* **Your instructions**
Repeat the lines of the material below exactly, beginning at the one with "### 3.1.4. Relation de récurrence" and stopping after the last.
[[ The input open ]]
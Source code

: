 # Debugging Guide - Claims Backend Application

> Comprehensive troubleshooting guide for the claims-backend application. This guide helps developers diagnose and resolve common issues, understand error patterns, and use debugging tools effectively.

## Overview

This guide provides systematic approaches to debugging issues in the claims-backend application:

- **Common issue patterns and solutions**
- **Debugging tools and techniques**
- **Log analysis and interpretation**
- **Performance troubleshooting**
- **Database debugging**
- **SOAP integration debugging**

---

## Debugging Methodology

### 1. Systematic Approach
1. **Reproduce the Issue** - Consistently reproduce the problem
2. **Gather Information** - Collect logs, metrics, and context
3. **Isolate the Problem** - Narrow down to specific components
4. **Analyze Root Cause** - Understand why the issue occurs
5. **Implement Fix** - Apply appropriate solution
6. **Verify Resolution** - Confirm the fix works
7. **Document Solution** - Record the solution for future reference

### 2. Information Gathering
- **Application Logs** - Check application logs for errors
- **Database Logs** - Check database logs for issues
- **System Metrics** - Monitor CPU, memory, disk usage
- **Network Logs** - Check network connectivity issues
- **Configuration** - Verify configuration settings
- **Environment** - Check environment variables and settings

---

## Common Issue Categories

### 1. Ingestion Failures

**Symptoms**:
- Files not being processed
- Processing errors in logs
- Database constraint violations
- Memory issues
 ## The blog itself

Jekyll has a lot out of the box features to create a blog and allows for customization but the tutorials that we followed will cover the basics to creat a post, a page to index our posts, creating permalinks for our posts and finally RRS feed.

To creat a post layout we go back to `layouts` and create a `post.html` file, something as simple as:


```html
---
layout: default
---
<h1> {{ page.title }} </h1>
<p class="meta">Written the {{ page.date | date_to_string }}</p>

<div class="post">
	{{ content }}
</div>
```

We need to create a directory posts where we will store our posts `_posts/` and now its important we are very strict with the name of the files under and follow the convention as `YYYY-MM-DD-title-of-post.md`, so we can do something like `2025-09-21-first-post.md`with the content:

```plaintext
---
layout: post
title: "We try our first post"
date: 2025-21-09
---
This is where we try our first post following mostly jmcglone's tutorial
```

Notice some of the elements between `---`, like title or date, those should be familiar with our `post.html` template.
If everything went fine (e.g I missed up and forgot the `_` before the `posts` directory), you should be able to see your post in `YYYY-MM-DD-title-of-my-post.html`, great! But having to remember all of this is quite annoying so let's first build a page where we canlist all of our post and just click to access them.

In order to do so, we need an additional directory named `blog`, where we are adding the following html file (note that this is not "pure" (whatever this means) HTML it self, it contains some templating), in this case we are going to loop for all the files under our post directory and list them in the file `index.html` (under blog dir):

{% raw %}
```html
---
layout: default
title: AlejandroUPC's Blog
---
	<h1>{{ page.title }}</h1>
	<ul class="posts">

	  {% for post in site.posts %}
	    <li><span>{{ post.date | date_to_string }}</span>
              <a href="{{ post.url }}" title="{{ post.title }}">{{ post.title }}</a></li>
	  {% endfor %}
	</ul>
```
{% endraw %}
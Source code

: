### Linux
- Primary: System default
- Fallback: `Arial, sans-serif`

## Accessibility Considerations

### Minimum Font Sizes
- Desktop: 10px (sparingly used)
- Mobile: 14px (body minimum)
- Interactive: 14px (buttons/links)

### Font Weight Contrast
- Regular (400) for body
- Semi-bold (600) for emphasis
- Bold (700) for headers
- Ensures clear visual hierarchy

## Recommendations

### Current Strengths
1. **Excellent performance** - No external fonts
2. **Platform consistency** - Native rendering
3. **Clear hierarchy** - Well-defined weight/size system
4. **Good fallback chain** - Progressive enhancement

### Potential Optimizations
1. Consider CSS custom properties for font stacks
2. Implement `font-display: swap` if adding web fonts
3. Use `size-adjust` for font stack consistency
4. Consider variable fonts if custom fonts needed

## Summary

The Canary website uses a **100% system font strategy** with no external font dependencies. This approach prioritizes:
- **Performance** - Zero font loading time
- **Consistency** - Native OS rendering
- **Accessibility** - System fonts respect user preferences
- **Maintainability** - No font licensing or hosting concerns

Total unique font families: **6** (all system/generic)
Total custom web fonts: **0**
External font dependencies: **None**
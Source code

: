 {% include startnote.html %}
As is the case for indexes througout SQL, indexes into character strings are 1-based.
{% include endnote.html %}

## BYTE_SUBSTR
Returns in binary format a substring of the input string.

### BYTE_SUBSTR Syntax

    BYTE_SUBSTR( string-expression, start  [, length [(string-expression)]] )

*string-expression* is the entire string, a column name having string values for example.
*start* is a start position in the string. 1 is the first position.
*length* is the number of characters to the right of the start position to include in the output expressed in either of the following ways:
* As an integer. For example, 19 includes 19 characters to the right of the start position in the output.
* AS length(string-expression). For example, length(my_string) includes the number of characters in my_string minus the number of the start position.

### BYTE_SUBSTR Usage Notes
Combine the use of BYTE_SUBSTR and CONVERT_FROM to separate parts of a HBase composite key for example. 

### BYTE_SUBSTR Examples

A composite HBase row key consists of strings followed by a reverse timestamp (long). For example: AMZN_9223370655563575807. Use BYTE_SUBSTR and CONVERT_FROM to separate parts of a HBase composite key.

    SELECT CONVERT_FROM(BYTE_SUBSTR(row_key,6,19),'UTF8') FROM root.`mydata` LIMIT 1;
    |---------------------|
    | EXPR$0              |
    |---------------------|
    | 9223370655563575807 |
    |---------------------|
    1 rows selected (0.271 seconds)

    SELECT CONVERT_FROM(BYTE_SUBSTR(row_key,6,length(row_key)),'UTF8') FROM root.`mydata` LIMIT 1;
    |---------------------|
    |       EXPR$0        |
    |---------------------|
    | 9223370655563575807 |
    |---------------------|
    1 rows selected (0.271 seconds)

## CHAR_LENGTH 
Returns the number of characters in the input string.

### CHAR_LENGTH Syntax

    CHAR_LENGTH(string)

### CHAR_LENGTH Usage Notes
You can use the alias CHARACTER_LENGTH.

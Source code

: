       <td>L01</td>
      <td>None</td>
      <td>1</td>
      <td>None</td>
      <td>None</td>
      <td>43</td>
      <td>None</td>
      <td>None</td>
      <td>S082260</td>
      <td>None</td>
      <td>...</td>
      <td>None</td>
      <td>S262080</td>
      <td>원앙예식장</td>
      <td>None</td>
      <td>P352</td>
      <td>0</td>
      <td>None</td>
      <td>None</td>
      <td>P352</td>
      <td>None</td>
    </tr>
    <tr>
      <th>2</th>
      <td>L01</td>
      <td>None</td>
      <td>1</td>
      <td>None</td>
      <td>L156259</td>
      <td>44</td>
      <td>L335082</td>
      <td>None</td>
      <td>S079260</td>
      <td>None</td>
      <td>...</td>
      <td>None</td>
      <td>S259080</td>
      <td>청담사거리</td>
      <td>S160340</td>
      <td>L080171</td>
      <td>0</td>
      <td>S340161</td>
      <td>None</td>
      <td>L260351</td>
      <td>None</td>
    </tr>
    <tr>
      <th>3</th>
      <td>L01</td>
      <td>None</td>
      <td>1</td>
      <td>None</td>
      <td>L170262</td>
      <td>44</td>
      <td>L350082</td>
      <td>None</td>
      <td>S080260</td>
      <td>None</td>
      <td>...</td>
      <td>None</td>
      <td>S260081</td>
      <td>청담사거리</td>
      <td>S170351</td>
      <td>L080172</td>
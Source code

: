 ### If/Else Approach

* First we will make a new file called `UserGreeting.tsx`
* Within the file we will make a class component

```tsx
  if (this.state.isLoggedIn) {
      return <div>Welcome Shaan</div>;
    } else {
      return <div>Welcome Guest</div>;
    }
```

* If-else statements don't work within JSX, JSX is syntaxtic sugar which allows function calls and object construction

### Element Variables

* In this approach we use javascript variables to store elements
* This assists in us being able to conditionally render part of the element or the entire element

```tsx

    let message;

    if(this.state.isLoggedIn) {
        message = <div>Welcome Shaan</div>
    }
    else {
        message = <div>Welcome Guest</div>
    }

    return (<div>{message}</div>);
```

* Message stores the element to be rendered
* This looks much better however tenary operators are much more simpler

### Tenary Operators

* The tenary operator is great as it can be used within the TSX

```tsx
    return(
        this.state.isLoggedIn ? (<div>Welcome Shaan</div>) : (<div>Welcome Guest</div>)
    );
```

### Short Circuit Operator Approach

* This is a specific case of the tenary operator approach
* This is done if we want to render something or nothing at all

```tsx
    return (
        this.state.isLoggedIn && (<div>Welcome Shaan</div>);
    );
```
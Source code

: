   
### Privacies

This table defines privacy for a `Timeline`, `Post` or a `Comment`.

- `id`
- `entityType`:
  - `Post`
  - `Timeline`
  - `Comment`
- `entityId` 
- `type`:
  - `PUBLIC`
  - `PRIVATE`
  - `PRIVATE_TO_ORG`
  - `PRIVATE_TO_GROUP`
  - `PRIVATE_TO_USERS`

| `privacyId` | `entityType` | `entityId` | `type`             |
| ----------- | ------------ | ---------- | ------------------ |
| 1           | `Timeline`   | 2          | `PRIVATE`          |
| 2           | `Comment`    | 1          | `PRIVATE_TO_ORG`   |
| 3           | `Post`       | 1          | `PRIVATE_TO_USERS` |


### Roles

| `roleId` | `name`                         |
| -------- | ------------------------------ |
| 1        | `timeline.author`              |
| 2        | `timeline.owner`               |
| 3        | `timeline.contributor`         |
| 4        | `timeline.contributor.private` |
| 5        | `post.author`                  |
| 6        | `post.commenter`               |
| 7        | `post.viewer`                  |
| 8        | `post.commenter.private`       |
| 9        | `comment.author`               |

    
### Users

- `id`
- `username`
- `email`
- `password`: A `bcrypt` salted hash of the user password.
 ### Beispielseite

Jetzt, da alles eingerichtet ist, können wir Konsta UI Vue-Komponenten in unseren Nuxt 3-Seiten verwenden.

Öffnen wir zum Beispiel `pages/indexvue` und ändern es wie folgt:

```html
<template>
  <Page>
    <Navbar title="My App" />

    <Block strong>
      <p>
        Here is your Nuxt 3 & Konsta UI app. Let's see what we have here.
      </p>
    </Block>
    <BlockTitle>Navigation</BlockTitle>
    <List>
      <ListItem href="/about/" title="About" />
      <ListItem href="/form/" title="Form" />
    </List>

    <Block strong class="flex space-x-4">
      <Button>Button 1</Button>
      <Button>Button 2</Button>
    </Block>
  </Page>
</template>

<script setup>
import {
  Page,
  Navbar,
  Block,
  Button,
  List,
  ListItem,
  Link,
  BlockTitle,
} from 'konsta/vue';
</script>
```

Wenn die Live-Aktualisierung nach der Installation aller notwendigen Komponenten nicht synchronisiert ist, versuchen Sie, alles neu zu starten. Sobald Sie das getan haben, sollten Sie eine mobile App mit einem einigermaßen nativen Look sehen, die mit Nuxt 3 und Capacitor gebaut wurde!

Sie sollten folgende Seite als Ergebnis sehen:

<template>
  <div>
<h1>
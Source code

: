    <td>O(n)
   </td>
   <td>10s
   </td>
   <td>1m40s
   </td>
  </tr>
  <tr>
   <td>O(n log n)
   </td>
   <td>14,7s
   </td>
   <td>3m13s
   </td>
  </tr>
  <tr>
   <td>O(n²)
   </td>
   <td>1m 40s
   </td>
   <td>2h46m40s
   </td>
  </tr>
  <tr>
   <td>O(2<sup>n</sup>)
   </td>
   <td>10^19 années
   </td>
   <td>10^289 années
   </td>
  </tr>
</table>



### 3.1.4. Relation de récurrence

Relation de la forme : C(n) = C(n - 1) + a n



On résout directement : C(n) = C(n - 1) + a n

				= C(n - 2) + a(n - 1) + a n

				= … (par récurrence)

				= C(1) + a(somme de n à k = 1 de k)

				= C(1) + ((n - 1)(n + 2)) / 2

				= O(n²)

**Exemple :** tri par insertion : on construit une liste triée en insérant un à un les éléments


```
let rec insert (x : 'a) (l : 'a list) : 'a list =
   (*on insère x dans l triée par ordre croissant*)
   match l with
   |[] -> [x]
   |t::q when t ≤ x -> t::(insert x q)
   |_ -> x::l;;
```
[[ The input closed ]]
* **Response to the task**
### 3.1.4. Relation de récurrence

Relation de la forme : C(n) = C(n - 1) + a n



On résout directement : C(n) = C(n - 1) + a n

				= C(n - 2) + a(n - 1) + a n

				= … (par récurrence)

				= C(1) + a(somme de n à k = 1 de k)

				= C(1) + ((n - 1)(n + 2)) / 2

				= O(n²)

**Exemple :** tri par insertion : on construit une liste triée en insérant un à un les éléments


```
let rec insert (x : 'a) (l : 'a list) : 'a list =
   (*on insère x dans l triée par ordre croissant*)
   match l with
   |[] -> [x]
   |t::q when t ≤ x -> t::(insert x q)
   |_ -> x::l;;
```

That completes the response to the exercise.